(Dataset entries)
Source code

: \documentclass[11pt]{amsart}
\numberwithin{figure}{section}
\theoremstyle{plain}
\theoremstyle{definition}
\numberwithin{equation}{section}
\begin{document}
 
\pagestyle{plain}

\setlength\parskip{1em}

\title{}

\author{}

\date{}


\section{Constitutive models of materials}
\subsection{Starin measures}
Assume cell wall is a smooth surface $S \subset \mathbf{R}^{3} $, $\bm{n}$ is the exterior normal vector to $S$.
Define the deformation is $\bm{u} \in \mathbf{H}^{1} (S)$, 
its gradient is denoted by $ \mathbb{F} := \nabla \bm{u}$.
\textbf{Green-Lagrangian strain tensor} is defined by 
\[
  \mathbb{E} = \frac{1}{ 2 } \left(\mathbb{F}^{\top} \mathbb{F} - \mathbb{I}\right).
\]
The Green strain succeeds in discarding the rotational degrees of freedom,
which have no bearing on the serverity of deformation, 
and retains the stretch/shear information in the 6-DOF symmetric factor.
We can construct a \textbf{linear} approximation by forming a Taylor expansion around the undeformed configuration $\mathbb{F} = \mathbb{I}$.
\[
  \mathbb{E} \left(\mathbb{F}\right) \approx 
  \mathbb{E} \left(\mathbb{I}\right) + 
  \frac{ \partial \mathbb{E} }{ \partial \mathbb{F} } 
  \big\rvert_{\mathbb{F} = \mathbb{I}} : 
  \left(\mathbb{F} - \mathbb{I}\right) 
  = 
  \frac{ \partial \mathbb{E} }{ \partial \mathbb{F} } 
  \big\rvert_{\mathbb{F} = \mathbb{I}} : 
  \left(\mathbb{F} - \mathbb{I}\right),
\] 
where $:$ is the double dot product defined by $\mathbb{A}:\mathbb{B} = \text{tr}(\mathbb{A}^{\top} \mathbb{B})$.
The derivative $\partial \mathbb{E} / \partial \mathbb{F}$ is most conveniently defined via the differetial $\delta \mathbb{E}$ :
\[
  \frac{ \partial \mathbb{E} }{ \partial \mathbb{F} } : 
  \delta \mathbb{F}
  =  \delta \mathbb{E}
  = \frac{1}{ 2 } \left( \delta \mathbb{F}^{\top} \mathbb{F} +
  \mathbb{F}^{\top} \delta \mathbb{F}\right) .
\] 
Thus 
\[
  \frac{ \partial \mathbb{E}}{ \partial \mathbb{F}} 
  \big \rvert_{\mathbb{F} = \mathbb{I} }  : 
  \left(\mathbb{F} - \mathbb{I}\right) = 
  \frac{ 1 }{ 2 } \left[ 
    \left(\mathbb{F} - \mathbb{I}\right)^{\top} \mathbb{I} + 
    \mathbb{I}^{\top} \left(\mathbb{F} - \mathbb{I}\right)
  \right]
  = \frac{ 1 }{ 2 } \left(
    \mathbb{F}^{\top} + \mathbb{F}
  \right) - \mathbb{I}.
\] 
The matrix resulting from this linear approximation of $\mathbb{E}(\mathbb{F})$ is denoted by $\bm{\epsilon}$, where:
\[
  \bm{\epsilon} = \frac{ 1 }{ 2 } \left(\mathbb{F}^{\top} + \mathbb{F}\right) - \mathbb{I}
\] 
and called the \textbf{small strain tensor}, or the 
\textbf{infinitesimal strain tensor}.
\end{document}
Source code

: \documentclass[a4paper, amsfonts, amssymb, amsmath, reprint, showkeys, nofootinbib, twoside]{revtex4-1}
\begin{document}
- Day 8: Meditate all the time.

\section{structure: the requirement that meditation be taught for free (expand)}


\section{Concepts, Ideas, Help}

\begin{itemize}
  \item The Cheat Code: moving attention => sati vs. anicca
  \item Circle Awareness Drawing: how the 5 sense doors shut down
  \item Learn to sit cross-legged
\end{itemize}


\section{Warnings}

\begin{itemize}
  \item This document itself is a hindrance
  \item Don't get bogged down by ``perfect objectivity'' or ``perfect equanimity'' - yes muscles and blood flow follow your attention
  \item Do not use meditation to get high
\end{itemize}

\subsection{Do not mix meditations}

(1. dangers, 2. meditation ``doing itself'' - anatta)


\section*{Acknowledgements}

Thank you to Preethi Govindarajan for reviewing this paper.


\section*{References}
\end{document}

* * *

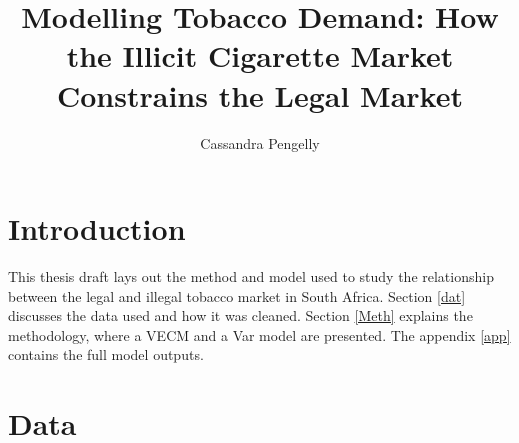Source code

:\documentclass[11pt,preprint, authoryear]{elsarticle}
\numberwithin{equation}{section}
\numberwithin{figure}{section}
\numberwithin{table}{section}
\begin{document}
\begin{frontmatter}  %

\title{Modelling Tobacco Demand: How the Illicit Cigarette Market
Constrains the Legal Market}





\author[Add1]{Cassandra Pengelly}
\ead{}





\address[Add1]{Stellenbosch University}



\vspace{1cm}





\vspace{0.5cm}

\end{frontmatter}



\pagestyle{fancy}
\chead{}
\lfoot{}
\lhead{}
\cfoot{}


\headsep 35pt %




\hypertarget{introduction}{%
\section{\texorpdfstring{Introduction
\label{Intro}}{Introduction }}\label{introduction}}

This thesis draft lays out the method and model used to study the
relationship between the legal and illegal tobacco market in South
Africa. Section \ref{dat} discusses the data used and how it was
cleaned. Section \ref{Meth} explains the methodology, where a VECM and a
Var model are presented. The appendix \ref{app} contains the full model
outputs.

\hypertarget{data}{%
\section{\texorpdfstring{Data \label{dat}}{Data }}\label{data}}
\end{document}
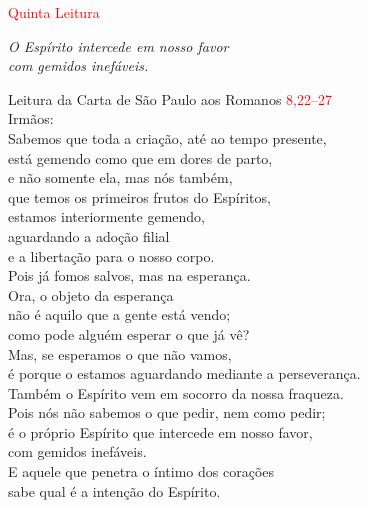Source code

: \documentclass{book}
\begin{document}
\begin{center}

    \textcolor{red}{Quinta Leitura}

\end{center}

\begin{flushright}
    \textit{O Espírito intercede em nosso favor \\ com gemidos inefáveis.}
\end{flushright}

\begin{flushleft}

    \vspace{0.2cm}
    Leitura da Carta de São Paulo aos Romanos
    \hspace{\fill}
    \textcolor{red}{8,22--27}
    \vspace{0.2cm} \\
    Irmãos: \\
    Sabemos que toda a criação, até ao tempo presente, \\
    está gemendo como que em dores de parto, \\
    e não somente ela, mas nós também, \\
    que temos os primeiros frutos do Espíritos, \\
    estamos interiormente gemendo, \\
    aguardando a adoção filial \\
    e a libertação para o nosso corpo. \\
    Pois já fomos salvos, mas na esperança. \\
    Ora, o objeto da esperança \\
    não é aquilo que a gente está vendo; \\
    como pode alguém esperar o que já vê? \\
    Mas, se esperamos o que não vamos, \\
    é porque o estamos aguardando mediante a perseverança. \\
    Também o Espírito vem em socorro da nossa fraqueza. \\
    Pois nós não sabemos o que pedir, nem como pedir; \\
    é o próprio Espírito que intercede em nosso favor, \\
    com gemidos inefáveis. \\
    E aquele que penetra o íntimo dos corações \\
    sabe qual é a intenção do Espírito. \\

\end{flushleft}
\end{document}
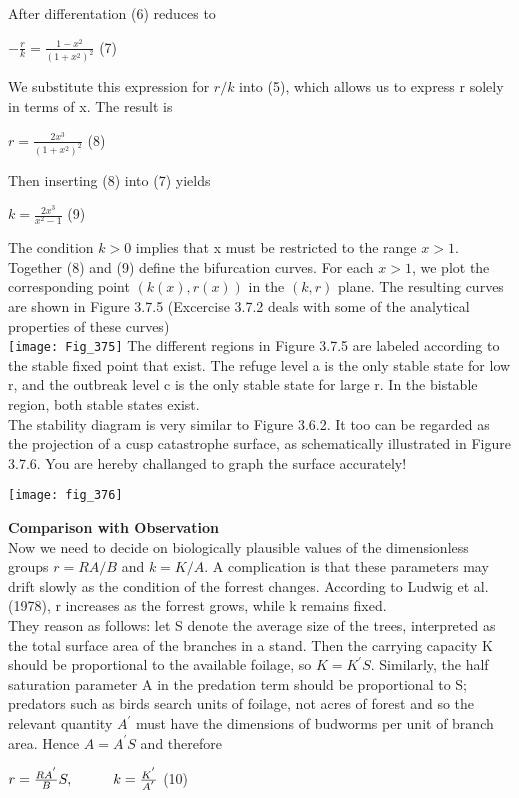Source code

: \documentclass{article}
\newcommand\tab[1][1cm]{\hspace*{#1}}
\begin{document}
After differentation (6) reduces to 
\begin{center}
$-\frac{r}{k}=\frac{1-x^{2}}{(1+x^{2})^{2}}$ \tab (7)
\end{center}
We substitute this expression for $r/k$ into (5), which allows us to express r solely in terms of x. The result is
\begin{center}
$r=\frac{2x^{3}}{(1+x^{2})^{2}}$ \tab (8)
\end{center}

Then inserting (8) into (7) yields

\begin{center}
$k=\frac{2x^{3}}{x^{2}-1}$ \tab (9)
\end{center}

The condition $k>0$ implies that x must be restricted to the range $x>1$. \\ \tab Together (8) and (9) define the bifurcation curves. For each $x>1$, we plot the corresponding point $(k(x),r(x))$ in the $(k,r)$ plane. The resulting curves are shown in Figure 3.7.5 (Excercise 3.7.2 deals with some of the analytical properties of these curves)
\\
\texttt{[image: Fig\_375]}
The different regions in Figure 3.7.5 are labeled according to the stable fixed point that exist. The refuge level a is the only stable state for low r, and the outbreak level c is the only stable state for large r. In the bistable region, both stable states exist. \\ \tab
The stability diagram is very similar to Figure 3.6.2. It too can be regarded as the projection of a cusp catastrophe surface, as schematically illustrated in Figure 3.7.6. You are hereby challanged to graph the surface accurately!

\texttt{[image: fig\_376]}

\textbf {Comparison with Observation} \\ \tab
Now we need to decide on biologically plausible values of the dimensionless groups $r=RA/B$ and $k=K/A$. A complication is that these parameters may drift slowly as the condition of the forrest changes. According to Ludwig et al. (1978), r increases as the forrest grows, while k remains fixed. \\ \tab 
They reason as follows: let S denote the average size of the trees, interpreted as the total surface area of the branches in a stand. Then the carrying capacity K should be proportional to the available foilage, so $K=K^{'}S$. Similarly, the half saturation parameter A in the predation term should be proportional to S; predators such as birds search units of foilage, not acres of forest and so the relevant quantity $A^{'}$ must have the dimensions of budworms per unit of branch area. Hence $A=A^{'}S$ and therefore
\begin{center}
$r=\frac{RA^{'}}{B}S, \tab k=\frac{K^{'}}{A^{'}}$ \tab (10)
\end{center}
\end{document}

EXERCISE AIM ▸
Among the records above, count the lines that include the word "approximation" and state the number by itself.

SOLVED EXERCISE ▸
2